[Opening INPUT MATERIAL section]

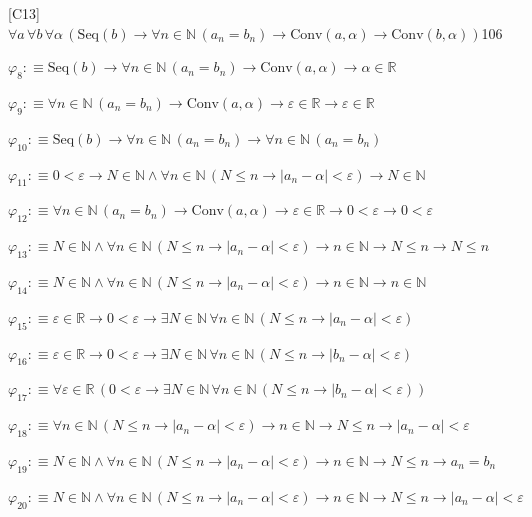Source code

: \begin{fullproof}{[C13]}{$\forall a\,\forall b\,\forall \alpha\,(\mathrm{Seq}(b) \to \forall n \in \mathbb{N}\,(a_{n} = b_{n}) \to \mathrm{Conv}(a,\alpha) \to \mathrm{Conv}(b,\alpha))$}{106}
\begin{abbrevlist}
\item $\varphi_{8} :\equiv \mathrm{Seq}(b) \to \forall n \in \mathbb{N}\,(a_{n} = b_{n}) \to \mathrm{Conv}(a,\alpha) \to \alpha \in \mathbb{R}$
\item $\varphi_{9} :\equiv \forall n \in \mathbb{N}\,(a_{n} = b_{n}) \to \mathrm{Conv}(a,\alpha) \to \varepsilon \in \mathbb{R} \to \varepsilon \in \mathbb{R}$
\item $\varphi_{10} :\equiv \mathrm{Seq}(b) \to \forall n \in \mathbb{N}\,(a_{n} = b_{n}) \to \forall n \in \mathbb{N}\,(a_{n} = b_{n})$
\item $\varphi_{11} :\equiv 0 < \varepsilon \to N \in \mathbb{N} \land \forall n \in \mathbb{N}\,(N \leq n \to \lvert a_{n} - \alpha \rvert < \varepsilon) \to N \in \mathbb{N}$
\item $\varphi_{12} :\equiv \forall n \in \mathbb{N}\,(a_{n} = b_{n}) \to \mathrm{Conv}(a,\alpha) \to \varepsilon \in \mathbb{R} \to 0 < \varepsilon \to 0 < \varepsilon$
\item $\varphi_{13} :\equiv N \in \mathbb{N} \land \forall n \in \mathbb{N}\,(N \leq n \to \lvert a_{n} - \alpha \rvert < \varepsilon) \to n \in \mathbb{N} \to N \leq n \to N \leq n$
\item $\varphi_{14} :\equiv N \in \mathbb{N} \land \forall n \in \mathbb{N}\,(N \leq n \to \lvert a_{n} - \alpha \rvert < \varepsilon) \to n \in \mathbb{N} \to n \in \mathbb{N}$
\item $\varphi_{15} :\equiv \varepsilon \in \mathbb{R} \to 0 < \varepsilon \to \exists N \in \mathbb{N}\,\forall n \in \mathbb{N}\,(N \leq n \to \lvert a_{n} - \alpha \rvert < \varepsilon)$
\item $\varphi_{16} :\equiv \varepsilon \in \mathbb{R} \to 0 < \varepsilon \to \exists N \in \mathbb{N}\,\forall n \in \mathbb{N}\,(N \leq n \to \lvert b_{n} - \alpha \rvert < \varepsilon)$
\item $\varphi_{17} :\equiv \forall \varepsilon \in \mathbb{R}\,(0 < \varepsilon \to \exists N \in \mathbb{N}\,\forall n \in \mathbb{N}\,(N \leq n \to \lvert b_{n} - \alpha \rvert < \varepsilon))$
\item $\varphi_{18} :\equiv \forall n \in \mathbb{N}\,(N \leq n \to \lvert a_{n} - \alpha \rvert < \varepsilon) \to n \in \mathbb{N} \to N \leq n \to \lvert a_{n} - \alpha \rvert < \varepsilon$
\item $\varphi_{19} :\equiv N \in \mathbb{N} \land \forall n \in \mathbb{N}\,(N \leq n \to \lvert a_{n} - \alpha \rvert < \varepsilon) \to n \in \mathbb{N} \to N \leq n \to a_{n} = b_{n}$
\item $\varphi_{20} :\equiv N \in \mathbb{N} \land \forall n \in \mathbb{N}\,(N \leq n \to \lvert a_{n} - \alpha \rvert < \varepsilon) \to n \in \mathbb{N} \to N \leq n \to \lvert a_{n} - \alpha \rvert < \varepsilon$

\end{abbrevlist}
\end{fullproof}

[Closing INPUT MATERIAL section]

● WHAT IS BEING ASKED: Search the entries above for the string "begin". Copy each line that holds it.

● RESPONSE:
: \begin{fullproof}{[C13]}{$\forall a\,\forall b\,\forall \alpha\,(\mathrm{Seq}(b) \to \forall n \in \mathbb{N}\,(a_{n} = b_{n}) \to \mathrm{Conv}(a,\alpha) \to \mathrm{Conv}(b,\alpha))$}{106}
\begin{abbrevlist}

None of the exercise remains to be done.